### TASK ITEM
Every line of the material below that holds the string "content" should be copied.

-.-.-

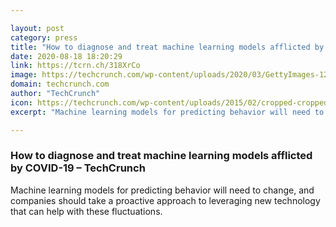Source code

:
 ```yaml
---

layout: post
category: press
title: "How to diagnose and treat machine learning models afflicted by COVID-19"
date: 2020-08-18 18:20:29
link: https://tcrn.ch/318XrCo
image: https://techcrunch.com/wp-content/uploads/2020/03/GettyImages-1208505346.jpg?w=600
domain: techcrunch.com
author: "TechCrunch"
icon: https://techcrunch.com/wp-content/uploads/2015/02/cropped-cropped-favicon-gradient.png?w=180
excerpt: "Machine learning models for predicting behavior will need to change, and companies should take a proactive approach to leveraging new technology that can help with these fluctuations."

---
```


### How to diagnose and treat machine learning models afflicted by COVID-19 – TechCrunch

Machine learning models for predicting behavior will need to change, and companies should take a proactive approach to leveraging new technology that can help with these fluctuations.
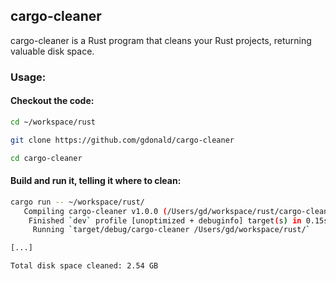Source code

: ## cargo-cleaner

cargo-cleaner is a Rust program that cleans your Rust projects, returning valuable disk space.

### Usage:

#### Checkout the code:

```bash
cd ~/workspace/rust

git clone https://github.com/gdonald/cargo-cleaner

cd cargo-cleaner
```

#### Build and run it, telling it where to clean:

```bash
cargo run -- ~/workspace/rust/                                                                                                                                                         ─╯
   Compiling cargo-cleaner v1.0.0 (/Users/gd/workspace/rust/cargo-cleaner)
    Finished `dev` profile [unoptimized + debuginfo] target(s) in 0.15s
     Running `target/debug/cargo-cleaner /Users/gd/workspace/rust/`

[...]

Total disk space cleaned: 2.54 GB
```
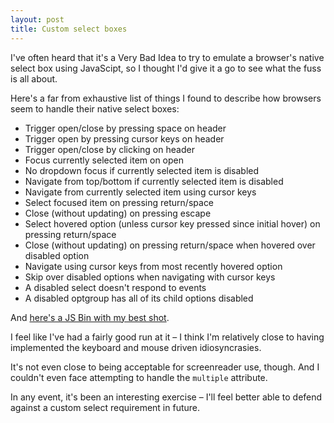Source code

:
 ```yaml
---
layout: post
title: Custom select boxes
---
```


<p class="lead">I've often heard that it's a Very Bad Idea to try to emulate a browser's native select box using JavaScipt, so I thought I'd give it a go to see what the fuss is all about.</p>

Here's a far from exhaustive list of things I found to describe how browsers seem to handle their native select boxes:

* Trigger open/close by pressing space on header
* Trigger open by pressing cursor keys on header
* Trigger open/close by clicking on header
* Focus currently selected item on open
* No dropdown focus if currently selected item is disabled
* Navigate from top/bottom if currently selected item is disabled
* Navigate from currently selected item using cursor keys
* Select focused item on pressing return/space
* Close (without updating) on pressing escape
* Select hovered option (unless cursor key pressed since initial hover) on pressing return/space
* Close (without updating) on pressing return/space when hovered over disabled option
* Navigate using cursor keys from most recently hovered option
* Skip over disabled options when navigating with cursor keys
* A disabled select doesn't respond to events
* A disabled optgroup has all of its child options disabled

And [here's a JS Bin with my best shot](http://output.jsbin.com/jagamu).

I feel like I've had a fairly good run at it – I think I'm relatively close to having implemented the keyboard and mouse driven idiosyncrasies.

It's not even close to being acceptable for screenreader use, though. And I couldn't even face attempting to handle the `multiple` attribute.

In any event, it's been an interesting exercise – I'll feel better able to defend against a custom select requirement in future.
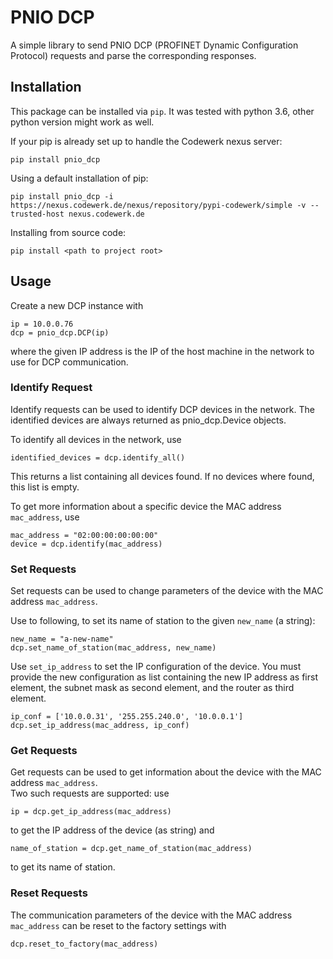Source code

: # PNIO DCP

A simple library to send PNIO DCP (PROFINET Dynamic Configuration Protocol) requests and parse the corresponding responses.

## Installation

This package can be installed via `pip`.
It was tested with python 3.6, other python version might work as well.

If your pip is already set up to handle the Codewerk nexus server:
```
pip install pnio_dcp
```

Using a default installation of pip:
```
pip install pnio_dcp -i https://nexus.codewerk.de/nexus/repository/pypi-codewerk/simple -v --trusted-host nexus.codewerk.de
```

Installing from source code:
```
pip install <path to project root>
```

## Usage

Create a new DCP instance with
```
ip = 10.0.0.76
dcp = pnio_dcp.DCP(ip)
```
where the given IP address is the IP of the host machine in the network to use for DCP communication.

### Identify Request
Identify requests can be used to identify DCP devices in the network. 
The identified devices are always returned as pnio_dcp.Device objects.

To identify all devices in the network, use
```
identified_devices = dcp.identify_all()
```
This returns a list containing all devices found. If no devices where found, this list is empty.

To get more information about a specific device the MAC address `mac_address`, use
```
mac_address = "02:00:00:00:00:00"
device = dcp.identify(mac_address)
```

### Set Requests
Set requests can be used to change parameters of the device with the MAC address `mac_address`.

Use to following, to set its name of station to the given `new_name` (a string):  
```
new_name = "a-new-name"
dcp.set_name_of_station(mac_address, new_name)
```

Use `set_ip_address` to set the IP configuration of the device. 
You must provide the new configuration as list containing the new IP address as first element, the subnet mask as second element, and the router as third element.
```
ip_conf = ['10.0.0.31', '255.255.240.0', '10.0.0.1']
dcp.set_ip_address(mac_address, ip_conf)
```

### Get Requests
Get requests can be used to get information about the device with the MAC address `mac_address`.  
Two such requests are supported: use 
```
ip = dcp.get_ip_address(mac_address)
```
to get the IP address of the device (as string) and
```
name_of_station = dcp.get_name_of_station(mac_address)
```
to get its name of station.

### Reset Requests

The communication parameters of the device with the MAC address `mac_address` can be reset to the factory settings with
```
dcp.reset_to_factory(mac_address)
```
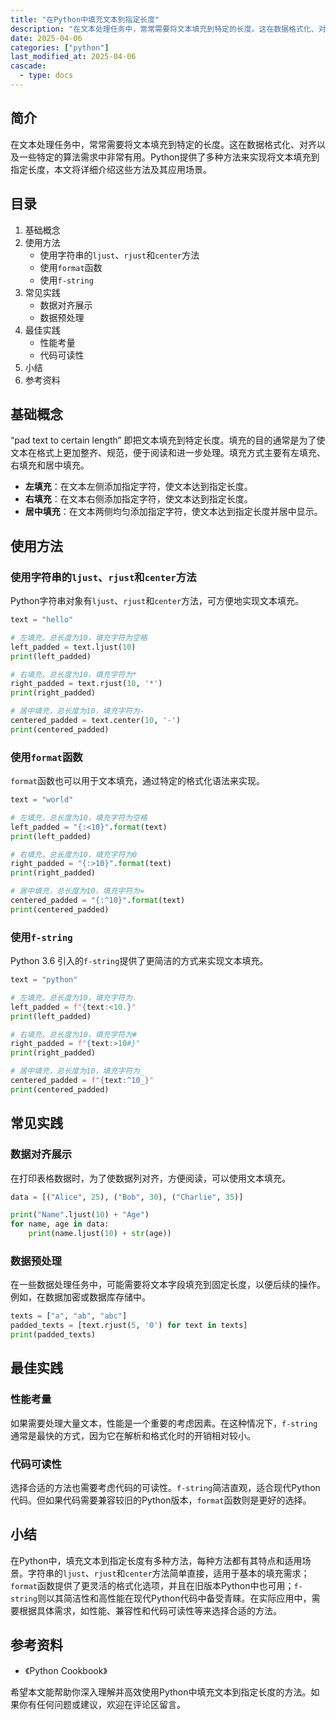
 ```yaml
---
title: "在Python中填充文本到指定长度"
description: "在文本处理任务中，常常需要将文本填充到特定的长度。这在数据格式化、对齐以及一些特定的算法需求中非常有用。Python提供了多种方法来实现将文本填充到指定长度，本文将详细介绍这些方法及其应用场景。"
date: 2025-04-06
categories: ["python"]
last_modified_at: 2025-04-06
cascade:
  - type: docs
---
```



## 简介
在文本处理任务中，常常需要将文本填充到特定的长度。这在数据格式化、对齐以及一些特定的算法需求中非常有用。Python提供了多种方法来实现将文本填充到指定长度，本文将详细介绍这些方法及其应用场景。

<!-- more -->
## 目录
1. 基础概念
2. 使用方法
    - 使用字符串的`ljust`、`rjust`和`center`方法
    - 使用`format`函数
    - 使用`f-string`
3. 常见实践
    - 数据对齐展示
    - 数据预处理
4. 最佳实践
    - 性能考量
    - 代码可读性
5. 小结
6. 参考资料

## 基础概念
“pad text to certain length” 即把文本填充到特定长度。填充的目的通常是为了使文本在格式上更加整齐、规范，便于阅读和进一步处理。填充方式主要有左填充、右填充和居中填充。
- **左填充**：在文本左侧添加指定字符，使文本达到指定长度。
- **右填充**：在文本右侧添加指定字符，使文本达到指定长度。
- **居中填充**：在文本两侧均匀添加指定字符，使文本达到指定长度并居中显示。

## 使用方法

### 使用字符串的`ljust`、`rjust`和`center`方法
Python字符串对象有`ljust`、`rjust`和`center`方法，可方便地实现文本填充。
```python
text = "hello"

# 左填充，总长度为10，填充字符为空格
left_padded = text.ljust(10)
print(left_padded)  

# 右填充，总长度为10，填充字符为*
right_padded = text.rjust(10, '*')
print(right_padded)  

# 居中填充，总长度为10，填充字符为-
centered_padded = text.center(10, '-')
print(centered_padded)  
```
### 使用`format`函数
`format`函数也可以用于文本填充，通过特定的格式化语法来实现。
```python
text = "world"

# 左填充，总长度为10，填充字符为空格
left_padded = "{:<10}".format(text)
print(left_padded)  

# 右填充，总长度为10，填充字符为0
right_padded = "{:>10}".format(text)
print(right_padded)  

# 居中填充，总长度为10，填充字符为=
centered_padded = "{:^10}".format(text)
print(centered_padded)  
```
### 使用`f-string`
Python 3.6 引入的`f-string`提供了更简洁的方式来实现文本填充。
```python
text = "python"

# 左填充，总长度为10，填充字符为.
left_padded = f"{text:<10.}"
print(left_padded)  

# 右填充，总长度为10，填充字符为#
right_padded = f"{text:>10#}"
print(right_padded)  

# 居中填充，总长度为10，填充字符为_
centered_padded = f"{text:^10_}"
print(centered_padded)  
```

## 常见实践

### 数据对齐展示
在打印表格数据时，为了使数据列对齐，方便阅读，可以使用文本填充。
```python
data = [("Alice", 25), ("Bob", 30), ("Charlie", 35)]

print("Name".ljust(10) + "Age")
for name, age in data:
    print(name.ljust(10) + str(age))
```

### 数据预处理
在一些数据处理任务中，可能需要将文本字段填充到固定长度，以便后续的操作。例如，在数据加密或数据库存储中。
```python
texts = ["a", "ab", "abc"]
padded_texts = [text.rjust(5, '0') for text in texts]
print(padded_texts)  
```

## 最佳实践

### 性能考量
如果需要处理大量文本，性能是一个重要的考虑因素。在这种情况下，`f-string`通常是最快的方式，因为它在解析和格式化时的开销相对较小。

### 代码可读性
选择合适的方法也需要考虑代码的可读性。`f-string`简洁直观，适合现代Python代码。但如果代码需要兼容较旧的Python版本，`format`函数则是更好的选择。

## 小结
在Python中，填充文本到指定长度有多种方法，每种方法都有其特点和适用场景。字符串的`ljust`、`rjust`和`center`方法简单直接，适用于基本的填充需求；`format`函数提供了更灵活的格式化选项，并且在旧版本Python中也可用；`f-string`则以其简洁性和高性能在现代Python代码中备受青睐。在实际应用中，需要根据具体需求，如性能、兼容性和代码可读性等来选择合适的方法。

## 参考资料
- 《Python Cookbook》

希望本文能帮助你深入理解并高效使用Python中填充文本到指定长度的方法。如果你有任何问题或建议，欢迎在评论区留言。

-.-.-

### YOUR SOLUTION
image: https://techcrunch.com/wp-content/uploads/2020/03/GettyImages-1208505346.jpg?w=600
icon: https://techcrunch.com/wp-content/uploads/2015/02/cropped-cropped-favicon-gradient.png?w=180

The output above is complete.